"Taxas" sobre links e filtros de censura na
Internet
É lamentável que a via escolhida para alegadamente proteger
os autores na Internet implique o atropelo de direitos fundamentais dos
cidadãos.
EDUARDO SANTOS
23 de Setembro de 2018, 6:04
Desde 2016 que a reforma europeia do direito de autor está a
ser discutida na UE e é seguida com muito interesse pelos cidadãos. A consulta
pública bateu recordes de participação e têm-se multiplicado iniciativas da
sociedade civil e petições sobre o tema.
Muitos são os que se têm pronunciado contra esta reforma:
inúmeros académicos, organizações de direitos humanos e digitais, organizações
de conhecimento livre como a Wikimedia, comunidades de software livre,
personalidades da Internet – como o seu inventor, Vint Cerf, o inventor da Web,
Tim Berners-Lee, ou o pai da neutralidade da Internet, Tim Wu – e até o relator
especial das Nações Unidas para a liberdade de expressão, entre outros. A favor
parecem estar somente aqueles que dela beneficiam economicamente.

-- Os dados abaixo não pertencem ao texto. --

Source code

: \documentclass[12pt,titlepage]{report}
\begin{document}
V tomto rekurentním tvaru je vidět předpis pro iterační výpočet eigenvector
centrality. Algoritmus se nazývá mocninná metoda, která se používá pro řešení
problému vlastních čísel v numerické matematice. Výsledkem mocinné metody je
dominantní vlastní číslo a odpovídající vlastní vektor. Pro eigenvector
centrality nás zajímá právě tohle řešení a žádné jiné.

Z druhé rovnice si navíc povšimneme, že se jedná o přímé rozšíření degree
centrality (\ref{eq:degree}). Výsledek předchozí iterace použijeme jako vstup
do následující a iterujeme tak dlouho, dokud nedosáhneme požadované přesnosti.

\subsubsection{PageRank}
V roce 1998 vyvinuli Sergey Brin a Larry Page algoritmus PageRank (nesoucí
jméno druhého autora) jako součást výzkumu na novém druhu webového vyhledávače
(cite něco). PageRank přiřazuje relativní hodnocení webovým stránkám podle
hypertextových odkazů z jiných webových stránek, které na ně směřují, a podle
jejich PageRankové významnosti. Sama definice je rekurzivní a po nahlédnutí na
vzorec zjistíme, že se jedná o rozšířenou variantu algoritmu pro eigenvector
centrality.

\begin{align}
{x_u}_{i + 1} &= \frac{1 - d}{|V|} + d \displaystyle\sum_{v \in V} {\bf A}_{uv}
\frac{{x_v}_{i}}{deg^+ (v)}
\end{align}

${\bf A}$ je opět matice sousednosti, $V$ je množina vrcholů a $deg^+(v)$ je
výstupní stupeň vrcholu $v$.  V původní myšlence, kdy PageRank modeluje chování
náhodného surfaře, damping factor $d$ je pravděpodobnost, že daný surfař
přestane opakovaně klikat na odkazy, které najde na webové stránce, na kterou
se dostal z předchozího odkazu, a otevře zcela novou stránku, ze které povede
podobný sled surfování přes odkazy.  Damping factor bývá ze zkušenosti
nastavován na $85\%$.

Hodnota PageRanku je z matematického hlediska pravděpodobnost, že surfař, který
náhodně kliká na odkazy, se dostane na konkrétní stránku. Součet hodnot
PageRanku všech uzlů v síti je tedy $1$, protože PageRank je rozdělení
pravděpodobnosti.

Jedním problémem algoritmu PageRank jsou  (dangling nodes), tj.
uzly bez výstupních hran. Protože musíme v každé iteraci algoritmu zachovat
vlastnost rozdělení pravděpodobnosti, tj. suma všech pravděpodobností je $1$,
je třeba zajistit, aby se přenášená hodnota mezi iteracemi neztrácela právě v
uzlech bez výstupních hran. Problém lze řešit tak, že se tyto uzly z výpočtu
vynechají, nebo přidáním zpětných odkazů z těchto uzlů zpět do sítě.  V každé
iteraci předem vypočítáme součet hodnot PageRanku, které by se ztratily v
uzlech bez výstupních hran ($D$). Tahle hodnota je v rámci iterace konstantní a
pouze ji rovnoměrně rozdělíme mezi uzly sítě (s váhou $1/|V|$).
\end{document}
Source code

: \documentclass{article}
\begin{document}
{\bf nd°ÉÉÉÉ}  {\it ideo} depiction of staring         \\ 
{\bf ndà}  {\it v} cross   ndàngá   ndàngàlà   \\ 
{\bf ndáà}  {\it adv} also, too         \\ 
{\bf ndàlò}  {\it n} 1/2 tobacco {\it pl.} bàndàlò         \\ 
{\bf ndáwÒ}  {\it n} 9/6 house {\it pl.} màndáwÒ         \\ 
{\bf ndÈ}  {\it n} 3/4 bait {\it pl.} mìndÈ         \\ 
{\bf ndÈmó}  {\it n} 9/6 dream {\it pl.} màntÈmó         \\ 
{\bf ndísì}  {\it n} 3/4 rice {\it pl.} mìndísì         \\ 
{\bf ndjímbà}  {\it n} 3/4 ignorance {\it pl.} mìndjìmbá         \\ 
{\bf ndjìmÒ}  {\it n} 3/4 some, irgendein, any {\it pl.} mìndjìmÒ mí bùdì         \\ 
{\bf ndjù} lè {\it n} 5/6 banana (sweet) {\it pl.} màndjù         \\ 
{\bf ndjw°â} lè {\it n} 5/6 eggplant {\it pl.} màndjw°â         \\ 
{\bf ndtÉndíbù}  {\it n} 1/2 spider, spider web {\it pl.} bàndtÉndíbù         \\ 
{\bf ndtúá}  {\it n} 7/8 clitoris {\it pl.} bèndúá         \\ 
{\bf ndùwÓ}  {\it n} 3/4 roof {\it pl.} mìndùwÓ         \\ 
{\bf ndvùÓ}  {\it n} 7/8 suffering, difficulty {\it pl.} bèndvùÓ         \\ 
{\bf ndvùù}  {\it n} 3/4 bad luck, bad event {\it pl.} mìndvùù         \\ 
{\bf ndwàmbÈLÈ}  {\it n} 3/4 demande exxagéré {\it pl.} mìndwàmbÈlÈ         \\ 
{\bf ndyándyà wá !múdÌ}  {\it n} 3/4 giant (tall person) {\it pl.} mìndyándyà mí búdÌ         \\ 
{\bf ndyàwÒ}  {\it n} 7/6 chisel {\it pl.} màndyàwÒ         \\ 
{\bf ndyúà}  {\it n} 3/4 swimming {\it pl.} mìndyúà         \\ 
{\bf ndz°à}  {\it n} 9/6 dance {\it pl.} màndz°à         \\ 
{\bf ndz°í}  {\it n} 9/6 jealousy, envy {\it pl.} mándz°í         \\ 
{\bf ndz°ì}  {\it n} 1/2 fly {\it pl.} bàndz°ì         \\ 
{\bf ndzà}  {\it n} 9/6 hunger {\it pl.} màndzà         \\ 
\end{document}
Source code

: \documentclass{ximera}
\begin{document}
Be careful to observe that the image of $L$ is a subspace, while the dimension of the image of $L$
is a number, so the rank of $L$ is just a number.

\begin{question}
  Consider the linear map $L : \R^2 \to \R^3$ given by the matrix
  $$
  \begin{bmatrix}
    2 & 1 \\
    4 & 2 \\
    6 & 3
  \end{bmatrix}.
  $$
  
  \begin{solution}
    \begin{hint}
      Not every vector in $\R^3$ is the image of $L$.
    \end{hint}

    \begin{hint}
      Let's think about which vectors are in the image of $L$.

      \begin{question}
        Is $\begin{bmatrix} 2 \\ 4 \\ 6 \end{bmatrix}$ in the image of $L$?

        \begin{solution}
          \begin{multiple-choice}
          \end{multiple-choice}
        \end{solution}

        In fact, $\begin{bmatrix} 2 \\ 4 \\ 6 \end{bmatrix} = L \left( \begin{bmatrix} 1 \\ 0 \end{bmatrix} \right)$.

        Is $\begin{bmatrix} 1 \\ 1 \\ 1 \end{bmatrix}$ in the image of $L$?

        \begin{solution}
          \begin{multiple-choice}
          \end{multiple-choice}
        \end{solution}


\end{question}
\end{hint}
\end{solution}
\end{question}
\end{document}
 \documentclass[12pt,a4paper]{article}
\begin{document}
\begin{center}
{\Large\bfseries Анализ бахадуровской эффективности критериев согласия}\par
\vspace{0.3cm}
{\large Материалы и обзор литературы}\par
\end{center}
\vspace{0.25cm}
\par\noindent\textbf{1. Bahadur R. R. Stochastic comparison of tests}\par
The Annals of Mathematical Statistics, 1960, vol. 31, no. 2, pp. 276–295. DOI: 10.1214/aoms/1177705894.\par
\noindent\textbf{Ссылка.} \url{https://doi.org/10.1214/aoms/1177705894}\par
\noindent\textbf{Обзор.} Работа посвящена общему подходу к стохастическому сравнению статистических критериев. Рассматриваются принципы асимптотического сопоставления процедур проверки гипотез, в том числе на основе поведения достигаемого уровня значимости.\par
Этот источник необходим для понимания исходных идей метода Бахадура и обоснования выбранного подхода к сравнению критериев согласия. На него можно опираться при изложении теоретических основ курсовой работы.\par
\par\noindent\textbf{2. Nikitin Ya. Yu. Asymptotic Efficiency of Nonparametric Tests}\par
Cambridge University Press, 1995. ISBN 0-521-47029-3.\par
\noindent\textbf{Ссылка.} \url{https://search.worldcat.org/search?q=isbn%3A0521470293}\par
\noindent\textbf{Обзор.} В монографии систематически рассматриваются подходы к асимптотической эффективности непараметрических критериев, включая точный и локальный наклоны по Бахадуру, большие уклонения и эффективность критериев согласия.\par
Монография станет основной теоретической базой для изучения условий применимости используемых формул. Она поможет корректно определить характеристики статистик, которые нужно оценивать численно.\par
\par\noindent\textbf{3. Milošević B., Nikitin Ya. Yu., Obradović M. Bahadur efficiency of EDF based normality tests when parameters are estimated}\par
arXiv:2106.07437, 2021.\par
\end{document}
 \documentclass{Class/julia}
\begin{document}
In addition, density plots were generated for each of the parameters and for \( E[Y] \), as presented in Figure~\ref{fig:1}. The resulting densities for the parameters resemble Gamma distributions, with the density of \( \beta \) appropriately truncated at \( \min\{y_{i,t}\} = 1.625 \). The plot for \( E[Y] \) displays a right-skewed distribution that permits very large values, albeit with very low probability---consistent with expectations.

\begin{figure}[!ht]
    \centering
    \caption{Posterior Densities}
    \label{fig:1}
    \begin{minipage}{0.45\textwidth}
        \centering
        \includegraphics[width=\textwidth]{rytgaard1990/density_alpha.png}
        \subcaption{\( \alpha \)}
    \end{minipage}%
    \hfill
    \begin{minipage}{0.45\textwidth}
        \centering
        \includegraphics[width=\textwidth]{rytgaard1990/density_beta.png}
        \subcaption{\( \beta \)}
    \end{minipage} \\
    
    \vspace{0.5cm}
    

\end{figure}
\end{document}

Mas poucos ecos desta discussão chegam a Portugal. De que se
trata, afinal? Em causa estão medidas que visam atribuir uma espécie de renda
garantida a algumas indústrias, por via legislativa. Três exemplos.
Na educação, abre-se porta à cobrança de uma taxa semelhante
à famosa taxa da cópia privada, mas esta devida pela utilização digital de
obras para fins de ensino, a ser suportada pelas nossas escolas e
universidades.
Na imprensa, cria-se uma “taxa” sobre ligações para
conteúdos jornalísticos quando estas incluam o título e uma pequena
pré-visualização (o texto não é claro, as propostas diferem no pormenor e
existem interpretações divergentes). O que significa que as plataformas em que
partilhamos notícias, como o Facebook, vão ter de pagar aos media para que
possamos partilhar esse tipo de links. Já plataformas como o Google News terão
também de pagar para listar esses conteúdos e levar visitantes até à página do
respectivo órgão de comunicação social. É algo que foi já tentado sem sucesso
em Espanha e na Alemanha, e que ainda para mais é perigoso, pois sabemos que à
diminuição de circulação de conteúdos jornalísticos profissionais nas redes
sociais segue-se um aumento da circulação das fake news.
Por fim, o artigo 13 impõe que plataformas usadas para a
publicação de conteúdos, como o YouTube, passem a pagar o licenciamento de
todos conteúdos que são enviados pelos seus utilizadores – algo pouco provável
de acontecer. Em alternativa, essas plataformas são sujeitas a obrigações que
apenas podem ser cumpridas com recurso a mecanismos automáticos de censura
prévia – filtros de upload – que impeçam os utilizadores de enviar conteúdos
que possam conter obras ou partes de obras cujo autor não permite a sua
utilização.
Sabemos hoje que este tipo de filtros são cegos, incapazes
de distinguir utilizações ilícitas das utilizações perfeitamente legais, como o
fair use americano ou as nossas correspondentes exceções ao direito de autor,
como a paródia ou a citação. Sabemos também que responsabilizar diretamente as
plataformas por tudo o que qualquer pessoa possa lá publicar fará com que
aquelas se adaptem de forma a proteger os seus próprios interesses: vão adotar
posturas de censura apertada e em caso de mínima dúvida optarão sempre por
apagar conteúdos. Com certeza não esperamos que estas plataformas venham
altruisticamente defender direitos fundamentais dos cidadãos como a liberdade
de expressão, quando para isso arriscariam a sua própria responsabilização pelo
conteúdo em causa. Para mais, a legislação atual já permite apagar de forma
célere tudo o que seja comunicado como estando a infringir direitos.
É lamentável que a via escolhida para alegadamente proteger
os autores na Internet implique o atropelo de direitos fundamentais dos
cidadãos. Os fins não justificam os meios, e nada justifica a censura.